Уже тогда, в 1906 году, казалось совершенно нелепым, что эта человеческая руина поставлена во главе управления величайшей в мире страной. Но никому не могло придти в голову, что еще через десять лет этот роковой старик будет снова призван к власти, чтобы во время мировой войны дремать на председательском кресле в Совете министров…
Рядом с Горемыкиным помню мундиры военного и морского министров, но лица их забыл. Зато хорошо помню рослую фигуру министра внутренних дел Столыпина, его красивое лицо и надменно-вызывающий взгляд, направленный на депутатов. Его резкие и властные речи, неприятные нам по своему содержанию, все же выслушивались Думой сравнительно спокойно, благодаря внешней искренности тона и несомненной талантливости формы.
Рядом со Столыпиным всегда садился министр финансов, неизменно свежий как огурчик и корректный граф Коковцов, который, взойдя на трибуну, мог говорить без записи сколько угодно времени совершенно плавно, снабжая свою речь обильным цифровым материалом. Я много в своей жизни слышал ораторов, но Коковцов был в своем роде единственным. Он обладал совершенно исключительной способностью координации мысли и слова. Казалось, что все его мысли написаны на какой-то длинной ленте, которую он без всякого усилия разворачивает перед слушателями. К тому же мысли Коковцова были столь же водянисты, как и его речи.
Рядом с Коковцовым помню высокого человека с седеющей бородкой клинышком — министра юстиции Щегловитова. Вид имел он скромный и тихий, голос вкрадчивый, речь — слегка слащавую. Но никого из министров в Думе так не ненавидели, как его. И его слащавые речи больше всего вызывали негодования и шума.
Щегловитов был типичным ренегатом-карьеристом. Еще в 1904 году он писал либеральные статьи в выходившем под редакцией Набокова и Гессена «Праве», а через два года оказался в лагере крайних правых. Теперь, на фоне большевистского неправосудия двадцатых годов, щегловитовская юстиция может казаться сравнительно беспристрастной, но тогда мало что так возмущало культурное русское общество, как тот дух произвола и беззастенчивого карьеризма, который насаждал Щегловитов в славном своими традициями русском суде. Кто бы сказал тогда, что этот лицемерный чиновник, не пользовавшийся уважением даже своих коллег по правительству, таит на дне своей души запас большой моральной силы! Члены политического Красного Креста, навешавшие при большевиках сидевших в тюрьме сановников, передавали мне, что он выделялся среди них благородством поведения и принял смерть мужественно и спокойно…
Крайнее место справа на министерских креслах занимал старый грузный мужчина с красным, точно распухшим лицом — государственный контролер Шванебах. Речей он не говорил, но всем было известно, что в составе Совета министров он был самым заклятым врагом Государственной Думы.

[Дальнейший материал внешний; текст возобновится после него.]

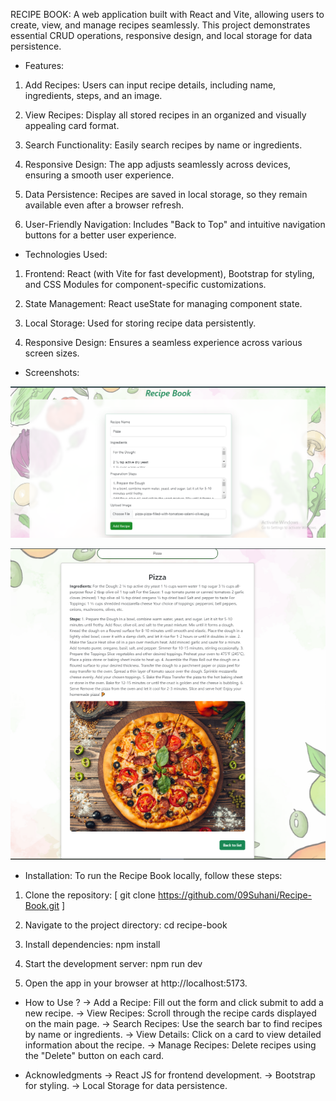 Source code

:RECIPE BOOK:
A web application built with React and Vite, allowing users to create, view, and manage recipes seamlessly. This project demonstrates essential CRUD operations, responsive design, and local storage for data persistence.

- Features:

1. Add Recipes:
   Users can input recipe details, including name, ingredients, steps, and an image.

2. View Recipes:
   Display all stored recipes in an organized and visually appealing card format.

3. Search Functionality:
   Easily search recipes by name or ingredients.

4. Responsive Design:
   The app adjusts seamlessly across devices, ensuring a smooth user experience.

5. Data Persistence:
   Recipes are saved in local storage, so they remain available even after a browser refresh.

6. User-Friendly Navigation:
   Includes "Back to Top" and intuitive navigation buttons for a better user experience.

- Technologies Used:

1. Frontend:
   React (with Vite for fast development), Bootstrap for styling, and CSS Modules for component-specific customizations.

2. State Management:
   React useState for managing component state.

3. Local Storage:
   Used for storing recipe data persistently.

4. Responsive Design:
   Ensures a seamless experience across various screen sizes.

- Screenshots:

![Add Recipes](./recipe-book/src/screenshots/AddRecipe.png "Add Recipes to Recipe Book")

![Recipe Detail](./recipe-book/src/screenshots/DetailRecipe.png "Detailed View of a Recipe")

- Installation:
  To run the Recipe Book locally, follow these steps:

1. Clone the repository:
   [ git clone https://github.com/09Suhani/Recipe-Book.git ]

2. Navigate to the project directory:
   cd recipe-book

3. Install dependencies:
   npm install

4. Start the development server:
   npm run dev

5. Open the app in your browser at http://localhost:5173.

- How to Use ?
  -> Add a Recipe: Fill out the form and click submit to add a new recipe.
  -> View Recipes: Scroll through the recipe cards displayed on the main page.
  -> Search Recipes: Use the search bar to find recipes by name or ingredients.
  -> View Details: Click on a card to view detailed information about the recipe.
  -> Manage Recipes: Delete recipes using the "Delete" button on each card.

- Acknowledgments
  -> React JS for frontend development.
  -> Bootstrap for styling.
  -> Local Storage for data persistence.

Если не ошибаюсь, история парламентов, не только в мирные времена, но даже в периоды революций, не знала такого удивительного политического расхождения между законодательной палатой и правительством, какое существовало между первой Думой и русским правительством 1906 года. Всякое, даже непопулярное, правительство всегда имеет в стране сочувствующие ему группы населения, достаточно численные, чтобы провести в парламент хотя бы небольшое число депутатов, готовое оказать ему поддержку. Между тем, несмотря на сравнительно высокий избирательный ценз, на оказывавшееся властями давление на выборы и несмотря на то, что крайние левые партии в выборах участия не принимали, правительство 1906 года не могло опереться ни на одну из образовавшихся в первой Думе партий. Эти партии и группы были различны по своим конечным политическим и социальным целям, но по отношению к правительству все без исключения были в оппозиции. Тактические разногласия сводились лишь к спору о том, как целесообразнее бороться с властью: увещаниями и готовностью к компромиссу в случае уступок (октябристы), непримиримой парламентской борьбой (кадеты), или организацией революции (трудовики и с.-д.).